Max spürte, dass er bei diesem Thema zwischen die Fronten geraten konnte. Einerseits erinnerte ihn Hazels Wunsch, in Hannover zu bleiben, an Leon. Sein Onkel hatte sich als Dreizehnjähriger mit Händen und Füßen gesträubt, die Eltern nach Costa Rica zu begleiten und war bei dessen Bruder - seinem Vater - geblieben. Andererseits hatte Cal einen Teil seiner Kindheit bei den Großeltern in Kalifornien verbracht und nie einen Hehl daraus gemacht, wie uncool er das Leben in Deutschland fand.
„Ich war mit Leon mal ne Woche in der Nähe von Palm Springs, im Joshua Tree Nationalpark… ein geiles Klettergebiet“, versuchte Max dem Gespräch eine andere Richtung zu geben, aber nun zog Cosmin ein Gesicht, als hätte er Zahnschmerzen. Nach wie vor schien Cosmin allergisch auf den Namen Leon zu reagieren.
„Apropos Klettern. Glückwunsch zur Quali, Maxi“, wischte Hazel das Thema Auswandern beiseite. „Zeig uns am Samstag in der Kletterhalle diese Route!“
„Ja, Mäxy, zeig uns, wie du die kletterst.“
Max stöhnte leise auf. „So langsam muss ich 'ne Liste machen, was ich alles zeigen soll.“
Nach dem Mittagessen begab sich Max wie versprochen mit Cal auf den Dachboden und demonstrierte an einem der großen Boxsäcke, wie er sie zum „Wackeln“ brachte, während Cosmin der Oma und Hazel beim Abräumen des Geschirrs und der übrig gebliebenen Speisen half.
Anschließend verzogen sich Max und Cosmin in Max’ Zimmer, um die Hausaufgaben des Tages und einige zusätzliche Übungen abzuarbeiten.
Max bemerkte, dass sich unter dem Schreibtisch ihre Beine wie üblich aneinander schmiegten.
Cosmin schien von dieser unter dem Tisch versteckten Zärtlichkeit keine Notiz zu nehmen. „Deine Oma wird Hazel und Cal am Sonntagvormittag zurück nach Hannover bringen und bis Dienstag dort bleiben“, sagte er so, als würde er die Lösung einer Matheaufgabe erklären. „Sie hätte nichts dagegen, wenn ich dich wieder nerve, solange sie in Hannover ist.“
„Echt? Oh Mann!“
Max zog Cosmin kurz an sich. „Nerv’ mich, Cos-Mi!“, flüsterte er Cosmin ins Ohr. „So oft und so lange du willst. Denkst du, dass dein Alter dich lässt?“
Cosmin befühlte Max’ Stirn und verbog die Lippen zu einem Grinsen. „Maxi, so lange dein Fieber nicht weg ist, werde ich weiter auf dich aufpassen müssen.“
Nach den Hausaufgaben löste Max mit Cosmins Hilfe noch einige Übungsaufgaben zum aktuellen Stoff in Mathe. Cosmin rechnete damit, dass die Mathelehrerin Frau Dr. Meyer die Klasse schon bald mit einer unangekündigten Leistungskontrolle überraschen könnte.
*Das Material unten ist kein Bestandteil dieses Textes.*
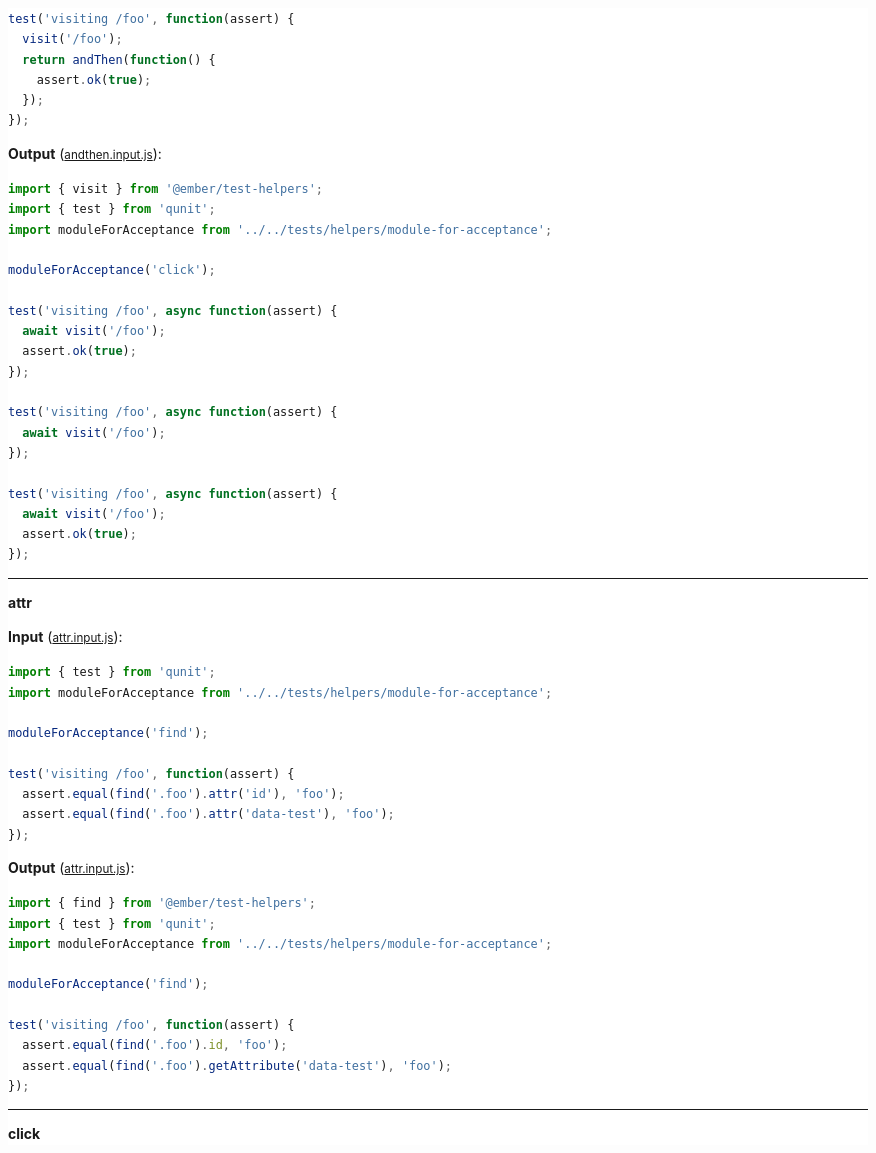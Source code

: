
 ```js
test('visiting /foo', function(assert) {
  visit('/foo');
  return andThen(function() {
    assert.ok(true);
  });
});

```

**Output** (<small>[andthen.input.js](transforms/acceptance/__testfixtures__/andthen.output.js)</small>):
```js
import { visit } from '@ember/test-helpers';
import { test } from 'qunit';
import moduleForAcceptance from '../../tests/helpers/module-for-acceptance';

moduleForAcceptance('click');

test('visiting /foo', async function(assert) {
  await visit('/foo');
  assert.ok(true);
});

test('visiting /foo', async function(assert) {
  await visit('/foo');
});

test('visiting /foo', async function(assert) {
  await visit('/foo');
  assert.ok(true);
});

```
---
<a id="attr">**attr**</a>

**Input** (<small>[attr.input.js](transforms/acceptance/__testfixtures__/attr.input.js)</small>):
```js
import { test } from 'qunit';
import moduleForAcceptance from '../../tests/helpers/module-for-acceptance';

moduleForAcceptance('find');

test('visiting /foo', function(assert) {
  assert.equal(find('.foo').attr('id'), 'foo');
  assert.equal(find('.foo').attr('data-test'), 'foo');
});
```

**Output** (<small>[attr.input.js](transforms/acceptance/__testfixtures__/attr.output.js)</small>):
```js
import { find } from '@ember/test-helpers';
import { test } from 'qunit';
import moduleForAcceptance from '../../tests/helpers/module-for-acceptance';

moduleForAcceptance('find');

test('visiting /foo', function(assert) {
  assert.equal(find('.foo').id, 'foo');
  assert.equal(find('.foo').getAttribute('data-test'), 'foo');
});
```
---
<a id="click">**click**</a>
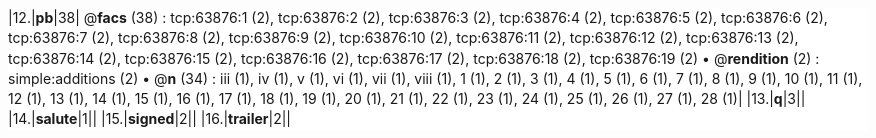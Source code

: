 |12.|__pb__|38| @__facs__ (38) : tcp:63876:1 (2), tcp:63876:2 (2), tcp:63876:3 (2), tcp:63876:4 (2), tcp:63876:5 (2), tcp:63876:6 (2), tcp:63876:7 (2), tcp:63876:8 (2), tcp:63876:9 (2), tcp:63876:10 (2), tcp:63876:11 (2), tcp:63876:12 (2), tcp:63876:13 (2), tcp:63876:14 (2), tcp:63876:15 (2), tcp:63876:16 (2), tcp:63876:17 (2), tcp:63876:18 (2), tcp:63876:19 (2)  •  @__rendition__ (2) : simple:additions (2)  •  @__n__ (34) : iii (1), iv (1), v (1), vi (1), vii (1), viii (1), 1 (1), 2 (1), 3 (1), 4 (1), 5 (1), 6 (1), 7 (1), 8 (1), 9 (1), 10 (1), 11 (1), 12 (1), 13 (1), 14 (1), 15 (1), 16 (1), 17 (1), 18 (1), 19 (1), 20 (1), 21 (1), 22 (1), 23 (1), 24 (1), 25 (1), 26 (1), 27 (1), 28 (1)|
|13.|__q__|3||
|14.|__salute__|1||
|15.|__signed__|2||
|16.|__trailer__|2||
Gegen halb vier klopfte es an der Tür und Cal steckte seinen Kopf durch den Türspalt. „Hey, die Stunde für eure Hausaufgaben ist längst um!“
Max sprang vom Stuhl auf und zog Cosmin mit auf die Füße. „Cal hat Recht, genug gepaukt. Jetzt wackeln wir Boxsäcke!“
Aus einem der Schränke im Korridor entnahm Max einen aus Rattan geflochtenen Teppichklopfer.
„Was ist das für ein Ding?“, fragte Cal und schnappte sich den Teppichklopfer.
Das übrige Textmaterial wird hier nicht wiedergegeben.